R (ex parte AIN) v London Borough of Tower Hamlets. High Court (Admin) 29 April 2025 (Unreported elsewhere. We have a full note of judgment (unapproved) from the claimant’s solicitors, Osbornes Law, for which we are grateful). It is interesting in its treatment of the ‘five factors’ for consideration in making a mandatory order set out in Imam, R (on the application of) v London Borough of Croydon (2023) UKSC 45 (our note).

This was the judgment on an application for interim relief in a judicial review claim on Tower Hamlets leaving AIN in unsuitable accommodation under section 193 Housing Act 1996, despite accepting on review that the property was unsuitable in February 2023.

Tower Hamlets had made six offers of other properties, but each was (and accepted to be) unsuitable and withdrawn.

AIN had complex physical and mental health needs and is disabled. She cannot leave the temporary accommodation unaided. . In April 2022 there was a fire, and the AIN had to be carried out. As the judgment notes, she feels trapped in her home and has worsening PTSD as a result,

This claim was issued in December 2024. Tower Hamlets were asked to provide a statement on progress in February 2025, but did not do so. AIN sought interim relief in the form of a mandatory order that Tower Hamlets provide suitable accommodation, on the basis that the case was urgent in view of AIN’s deteriorating condition and the threat to her safety.

Tower Hamlets argued that they had taken reasonable steps to secure suitable accommodation and the hearing should be adjourned.

The Court (Deputy High Court Judge Alegre) turned to the Imam five factors.

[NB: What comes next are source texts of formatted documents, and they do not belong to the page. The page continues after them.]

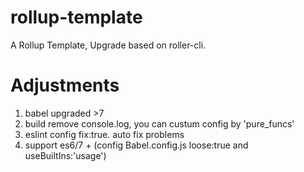 # rollup-template

A Rollup Template, Upgrade based on roller-cli.

# Adjustments

1. babel upgraded >7
2. build remove console.log, you can custum config by 'pure_funcs'
3. eslint config fix:true. auto fix problems
4. support es6/7 + (config Babel.config.js  loose:true  and useBuiltIns:'usage') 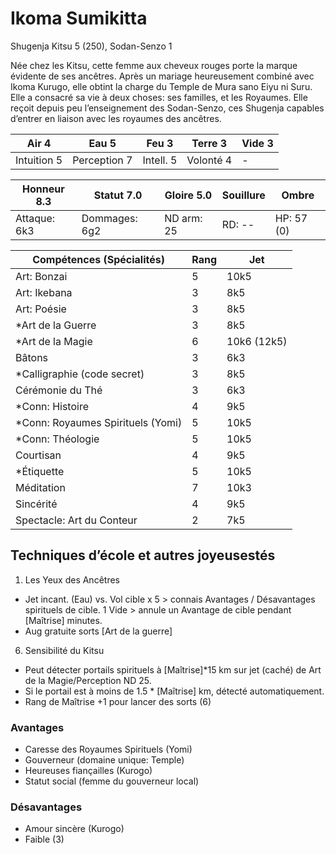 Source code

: # Ikoma Sumikitta

Shugenja Kitsu 5 (250), Sodan-Senzo 1

Née chez les Kitsu, cette femme aux cheveux rouges porte la marque évidente de
ses ancêtres. Après un mariage heureusement combiné avec Ikoma Kurugo, elle
obtint la charge du Temple de Mura sano Eiyu ni Suru. Elle a consacré sa vie à
deux choses: ses familles, et les Royaumes. Elle reçoit depuis peu l’enseignement
des Sodan-Senzo, ces Shugenja capables d’entrer en liaison avec les royaumes des
ancêtres.

| **Air** 4     | **Eau** 5     | **Feu** 3     | **Terre** 3   | **Vide** 3
| ------------- | ------------- | ------------- | ------------- | -------------
| Intuition 5   | Perception 7  | Intell. 5     | Volonté 4     | -

| Honneur 8.3   | Statut 7.0    | Gloire 5.0    | Souillure     | Ombre
| ------------- | ------------- | ------------- | ------------- | -------------
| Attaque: 6k3  | Dommages: 6g2 | ND arm: 25    | RD: --        | HP: 57 (0)

| Compétences (Spécialités)                     | Rang  | Jet
| --------------------------------------------- | ----- | -------
| Art: Bonzai                                   | 5     | 10k5
| Art: Ikebana                                  | 3     | 8k5
| Art: Poésie                                   | 3     | 8k5
| *Art de la Guerre                             | 3     | 8k5
| *Art de la Magie                              | 6     | 10k6 (12k5)
| Bâtons                                        | 3     | 6k3
| *Calligraphie (code secret)                   | 3     | 8k5
| Cérémonie du Thé                              | 3     | 6k3
| *Conn: Histoire                               | 4     | 9k5
| *Conn: Royaumes Spirituels (Yomi)             | 5     | 10k5
| *Conn: Théologie                              | 5     | 10k5
| Courtisan                                     | 4     | 9k5
| *Étiquette                                    | 5     | 10k5
| Méditation                                    | 7     | 10k3
| Sincérité                                     | 4     | 9k5
| Spectacle: Art du Conteur                     | 2     | 7k5



## Techniques d’école et autres joyeusestés

1. Les Yeux des Ancêtres
  * Jet incant. (Eau) vs. Vol cible x 5 > connais Avantages / Désavantages spirituels
    de cible. 1 Vide > annule un Avantage de cible pendant [Maîtrise] minutes.
  * Aug gratuite sorts [Art de la guerre]
6. Sensibilité du Kitsu
  * Peut détecter portails spirituels à [Maîtrise]*15 km sur jet (caché) de
    Art de la Magie/Perception ND 25.
  * Si le portail est à moins de 1.5 * [Maîtrise] km, détecté automatiquement.
  * Rang de Maîtrise +1 pour lancer des sorts (6)

### Avantages

* Caresse des Royaumes Spirituels (Yomi)
* Gouverneur (domaine unique: Temple)
* Heureuses fiançailles (Kurogo)
* Statut social (femme du gouverneur local)

### Désavantages

* Amour sincère (Kurogo)
* Faible (3)
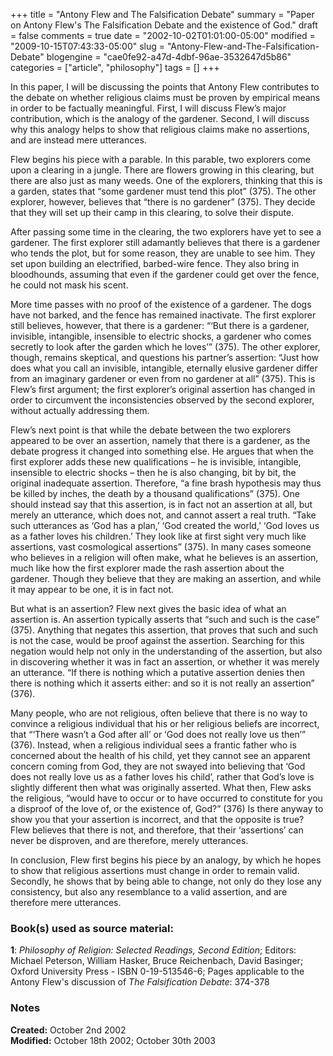 +++
title = "Antony Flew and The Falsification Debate"
summary = "Paper on Antony Flew's The Falsification Debate and the existence of God."
draft = false
comments = true
date = "2002-10-02T01:01:00-05:00"
modified = "2009-10-15T07:43:33-05:00"
slug = "Antony-Flew-and-The-Falsification-Debate"
blogengine = "cae0fe92-a47d-4dbf-96ae-3532647d5b86"
categories = ["article", "philosophy"]
tags = []
+++

<p>
In this paper, I will be discussing the points that Antony Flew contributes to the debate on whether religious claims must be proven by empirical means in order to be factually meaningful. First, I will discuss Flew&rsquo;s major contribution, which is the analogy of the gardener. Second, I will discuss why this analogy helps to show that religious claims make no assertions, and are instead mere utterances.
</p>
<p>
Flew begins his piece with a parable. In this parable, two explorers come upon a clearing in a jungle. There are flowers growing in this clearing, but there are also just as many weeds. One of the explorers, thinking that this is a garden, states that &ldquo;some gardener must tend this plot&rdquo; (375). The other explorer, however, believes that &ldquo;there is no gardener&rdquo; (375). They decide that they will set up their camp in this clearing, to solve their dispute.
</p>
<p>
After passing some time in the clearing, the two explorers have yet to see a gardener. The first explorer still adamantly believes that there is a gardener who tends the plot, but for some reason, they are unable to see him. They set upon building an electrified, barbed-wire fence. They also bring in bloodhounds, assuming that even if the gardener could get over the fence, he could not mask his scent.
</p>
<p>
More time passes with no proof of the existence of a gardener. The dogs have not barked, and the fence has remained inactivate. The first explorer still believes, however, that there is a gardener: &ldquo;&lsquo;But there is a gardener, invisible, intangible, insensible to electric shocks, a gardener who comes secretly to look after the garden which he loves&rsquo;&rdquo; (375). The other explorer, though, remains skeptical, and questions his partner&rsquo;s assertion: &ldquo;Just how does what you call an invisible, intangible, eternally elusive gardener differ from an imaginary gardener or even from no gardener at all&rdquo; (375). This is Flew&rsquo;s first argument; the first explorer&rsquo;s original assertion has changed in order to circumvent the inconsistencies observed by the second explorer, without actually addressing them.
</p>
<p>
Flew&rsquo;s next point is that while the debate between the two explorers appeared to be over an assertion, namely that there is a gardener, as the debate progress it changed into something else. He argues that when the first explorer adds these new qualifications &ndash; he is invisible, intangible, insensible to electric shocks &ndash; then he is also changing, bit by bit, the original inadequate assertion. Therefore, &ldquo;a fine brash hypothesis may thus be killed by inches, the death by a thousand qualifications&rdquo; (375). One should instead say that this assertion, is in fact not an assertion at all, but merely an utterance, which does not, and cannot assert a real truth. &ldquo;Take such utterances as &lsquo;God has a plan,&rsquo; &lsquo;God created the world,&rsquo; &lsquo;God loves us as a father loves his children.&rsquo; They look like at first sight very much like assertions, vast cosmological assertions&rdquo; (375). In many cases someone who believes in a religion will often make, what he believes is an assertion, much like how the first explorer made the rash assertion about the gardener. Though they believe that they are making an assertion, and while it may appear to be one, it is in fact not.
</p>
<p>
But what is an assertion? Flew next gives the basic idea of what an assertion is. An assertion typically asserts that &ldquo;such and such is the case&rdquo; (375). Anything that negates this assertion, that proves that such and such is not the case, would be proof against the assertion. Searching for this negation would help not only in the understanding of the assertion, but also in discovering whether it was in fact an assertion, or whether it was merely an utterance. &ldquo;If there is nothing which a putative assertion denies then there is nothing which it asserts either: and so it is not really an assertion&rdquo; (376).
</p>
<p>
Many people, who are not religious, often believe that there is no way to convince a religious individual that his or her religious beliefs are incorrect, that &ldquo;&lsquo;There wasn&rsquo;t a God after all&rsquo; or &lsquo;God does not really love us then&rsquo;&rdquo; (376). Instead, when a religious individual sees a frantic father who is concerned about the health of his child, yet they cannot see an apparent concern coming from God, they are not swayed into believing that &lsquo;God does not really love us as a father loves his child&rsquo;, rather that God&rsquo;s love is slightly different then what was originally asserted. What then, Flew asks the religious, &ldquo;would have to occur or to have occurred to constitute for you a disproof of the love of, or the existence of, God?&rdquo; (376) Is there anyway to show you that your assertion is incorrect, and that the opposite is true? Flew believes that there is not, and therefore, that their &lsquo;assertions&rsquo; can never be disproven, and are therefore, merely utterances.
</p>
<p>
In conclusion, Flew first begins his piece by an analogy, by which he hopes to show that religious assertions must change in order to remain valid. Secondly, he shows that by being able to change, not only do they lose any consistency, but also any resemblance to a valid assertion, and are therefore mere utterances.
</p>
<h3>Book(s) used as source material:</h3>
<p>
<strong>1</strong>: <em>Philosophy of Religion: Selected Readings, Second Edition</em>; Editors: Michael Peterson, William Hasker, Bruce Reichenbach, David Basinger; Oxford University Press - ISBN 0-19-513546-6; Pages applicable to the Antony Flew&#39;s discussion of <em>The Falsification Debate</em>: 374-378
</p>
<h3>Notes</h3>
<p>
<strong>Created:</strong> October 2nd 2002<br />
<strong>Modified:</strong> October 18th 2002; October 30th 2003
</p>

The first factor, contingency, did not arise.

The second factor is that the court cannot create an encouragement for a local authority to ignore its statutory duty. Tower Hamlets argued it had made offers, so was not sitting on its hands, but the Court noted the pattern of unsuitable offers and said that not checking the suitability of properties offered was in the effect the same as sitting on its hands.

The third factor was the impact of the breach on the claimant. It was difficult to imagine a claimant with  greater needs, being in effect housebound and at risk. The matter was of the utmost urgency.

ON the fourth factor, there was an imperative to galvanise the local authority to take adequate steps, given the hsitory of unsuitable offers and the lack of progress since December 2024.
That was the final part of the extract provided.